(MATERIAL FOR THIS TASK)
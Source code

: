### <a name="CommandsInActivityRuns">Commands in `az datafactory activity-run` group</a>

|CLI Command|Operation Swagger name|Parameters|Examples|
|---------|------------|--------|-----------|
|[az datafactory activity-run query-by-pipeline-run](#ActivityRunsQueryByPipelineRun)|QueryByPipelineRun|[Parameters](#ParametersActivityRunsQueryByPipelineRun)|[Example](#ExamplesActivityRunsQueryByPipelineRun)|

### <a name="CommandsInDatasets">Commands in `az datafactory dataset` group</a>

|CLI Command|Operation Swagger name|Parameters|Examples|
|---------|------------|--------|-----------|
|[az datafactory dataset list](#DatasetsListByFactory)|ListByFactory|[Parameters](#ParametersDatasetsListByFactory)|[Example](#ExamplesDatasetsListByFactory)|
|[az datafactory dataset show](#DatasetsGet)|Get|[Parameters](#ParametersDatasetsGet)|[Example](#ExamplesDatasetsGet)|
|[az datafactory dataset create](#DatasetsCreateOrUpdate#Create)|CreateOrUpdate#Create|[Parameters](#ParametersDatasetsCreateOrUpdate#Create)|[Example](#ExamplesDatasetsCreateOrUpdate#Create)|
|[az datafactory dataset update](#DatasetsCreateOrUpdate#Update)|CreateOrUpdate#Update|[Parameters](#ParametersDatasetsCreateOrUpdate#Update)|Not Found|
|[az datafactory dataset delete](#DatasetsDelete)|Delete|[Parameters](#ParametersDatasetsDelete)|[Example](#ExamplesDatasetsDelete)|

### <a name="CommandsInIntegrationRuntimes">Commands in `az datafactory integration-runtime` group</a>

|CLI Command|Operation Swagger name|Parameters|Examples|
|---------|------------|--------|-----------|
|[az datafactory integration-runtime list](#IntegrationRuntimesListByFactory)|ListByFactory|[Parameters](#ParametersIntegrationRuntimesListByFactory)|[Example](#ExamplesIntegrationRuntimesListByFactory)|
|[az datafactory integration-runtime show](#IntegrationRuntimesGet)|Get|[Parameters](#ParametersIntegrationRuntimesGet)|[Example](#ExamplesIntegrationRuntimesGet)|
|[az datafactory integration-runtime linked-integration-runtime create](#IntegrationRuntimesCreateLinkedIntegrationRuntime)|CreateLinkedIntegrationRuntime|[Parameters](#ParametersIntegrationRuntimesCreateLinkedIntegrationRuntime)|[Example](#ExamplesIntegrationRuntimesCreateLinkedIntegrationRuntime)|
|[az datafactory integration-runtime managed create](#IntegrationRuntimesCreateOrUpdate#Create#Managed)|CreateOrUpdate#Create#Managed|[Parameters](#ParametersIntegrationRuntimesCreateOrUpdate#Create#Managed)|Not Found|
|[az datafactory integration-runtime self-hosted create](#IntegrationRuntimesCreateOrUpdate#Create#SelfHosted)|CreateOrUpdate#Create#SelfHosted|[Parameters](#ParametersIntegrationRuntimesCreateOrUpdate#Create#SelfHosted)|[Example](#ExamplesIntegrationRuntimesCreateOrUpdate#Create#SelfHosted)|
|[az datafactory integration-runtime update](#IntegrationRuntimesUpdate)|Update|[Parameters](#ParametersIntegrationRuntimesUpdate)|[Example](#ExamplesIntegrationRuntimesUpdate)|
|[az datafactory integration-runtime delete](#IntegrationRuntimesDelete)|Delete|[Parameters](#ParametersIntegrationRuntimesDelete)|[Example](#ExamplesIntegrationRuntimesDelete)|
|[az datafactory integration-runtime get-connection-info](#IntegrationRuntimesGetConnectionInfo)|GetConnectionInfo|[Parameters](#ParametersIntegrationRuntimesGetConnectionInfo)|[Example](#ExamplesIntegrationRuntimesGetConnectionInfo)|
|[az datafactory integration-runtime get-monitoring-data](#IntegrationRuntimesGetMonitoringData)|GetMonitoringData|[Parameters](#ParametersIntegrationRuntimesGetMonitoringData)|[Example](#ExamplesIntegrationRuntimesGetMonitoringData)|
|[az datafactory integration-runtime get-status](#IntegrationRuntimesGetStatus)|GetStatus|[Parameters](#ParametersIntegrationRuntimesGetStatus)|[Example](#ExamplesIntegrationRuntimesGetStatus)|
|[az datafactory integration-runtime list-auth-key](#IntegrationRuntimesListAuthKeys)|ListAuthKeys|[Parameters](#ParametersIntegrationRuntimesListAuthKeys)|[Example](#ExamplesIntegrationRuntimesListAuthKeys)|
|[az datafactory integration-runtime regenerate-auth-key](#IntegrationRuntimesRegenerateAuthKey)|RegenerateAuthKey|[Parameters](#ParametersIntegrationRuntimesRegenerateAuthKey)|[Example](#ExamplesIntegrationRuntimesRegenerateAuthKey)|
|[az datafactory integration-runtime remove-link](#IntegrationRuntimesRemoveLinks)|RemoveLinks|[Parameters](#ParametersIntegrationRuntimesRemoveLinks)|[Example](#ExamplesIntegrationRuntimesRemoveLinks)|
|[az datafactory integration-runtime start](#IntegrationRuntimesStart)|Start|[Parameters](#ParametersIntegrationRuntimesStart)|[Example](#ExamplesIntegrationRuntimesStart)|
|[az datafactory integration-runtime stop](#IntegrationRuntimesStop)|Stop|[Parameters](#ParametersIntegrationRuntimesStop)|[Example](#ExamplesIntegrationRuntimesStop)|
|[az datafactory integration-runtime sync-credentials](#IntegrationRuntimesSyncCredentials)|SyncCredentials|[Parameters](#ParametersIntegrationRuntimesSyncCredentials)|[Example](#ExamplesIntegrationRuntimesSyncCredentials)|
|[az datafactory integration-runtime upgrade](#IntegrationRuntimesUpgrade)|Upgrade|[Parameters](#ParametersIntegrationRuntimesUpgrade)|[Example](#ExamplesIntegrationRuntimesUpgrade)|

(WHAT NEEDS TO BE DONE) Across the listing above, report every line where "ListByFactory" occurs.

(FINAL ANSWER)
|[az datafactory dataset list](#DatasetsListByFactory)|ListByFactory|[Parameters](#ParametersDatasetsListByFactory)|[Example](#ExamplesDatasetsListByFactory)|
|[az datafactory integration-runtime list](#IntegrationRuntimesListByFactory)|ListByFactory|[Parameters](#ParametersIntegrationRuntimesListByFactory)|[Example](#ExamplesIntegrationRuntimesListByFactory)|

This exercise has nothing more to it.